Required action
Your answer should hold every line of the records below that contains the string "include".

The input
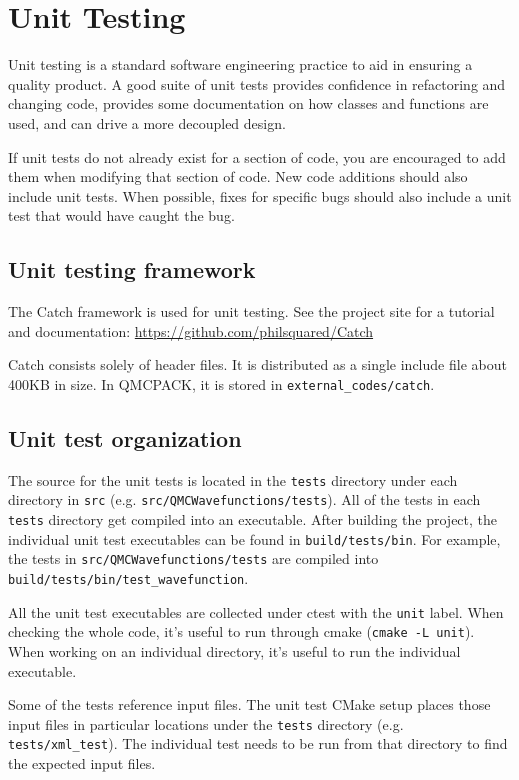 \chapter{Unit Testing}
\label{chap:unit_testing}

Unit testing is a standard software engineering practice to aid in ensuring a quality product. A good suite of unit tests provides confidence in refactoring and changing code, provides some documentation on how classes and functions are used, and can drive a more decoupled design.

If unit tests do not already exist for a section of code, you are encouraged to add them when modifying that section of code.  New code additions should also include unit tests.
When possible, fixes for specific bugs should also include a unit test that would have caught the bug.

\section {Unit testing framework} The Catch framework is used for unit testing.
See the project site for a tutorial and documentation: \url{https://github.com/philsquared/Catch}

Catch consists solely of header files. It is distributed as a single include file about 400KB in size.  In QMCPACK, it is stored in \texttt{external\_codes/catch}.

\section{Unit test organization}

The source for the unit tests is located in the \texttt{tests} directory under each directory in \texttt{src} (e.g. \texttt{src/QMCWavefunctions/tests}).
All of the tests in each \texttt{tests} directory get compiled into an executable.
After building the project, the individual unit test executables can be found in \texttt{build/tests/bin}.
For example, the tests in \texttt{src/QMCWavefunctions/tests} are compiled into \texttt{build/tests/bin/test\_wavefunction}.

All the unit test executables are collected under ctest with the \texttt{unit} label.
When checking the whole code, it's useful to run through cmake (\texttt{cmake -L unit}).
When working on an individual directory, it's useful to run the individual executable.

Some of the tests reference input files. The unit test CMake setup places those input files in particular locations under the \texttt{tests} directory (e.g. \texttt{tests/xml\_test}).  The individual test needs to be run from that directory to find the expected input files.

Final answer
If unit tests do not already exist for a section of code, you are encouraged to add them when modifying that section of code.  New code additions should also include unit tests.
When possible, fixes for specific bugs should also include a unit test that would have caught the bug.
Catch consists solely of header files. It is distributed as a single include file about 400KB in size.  In QMCPACK, it is stored in \texttt{external\_codes/catch}.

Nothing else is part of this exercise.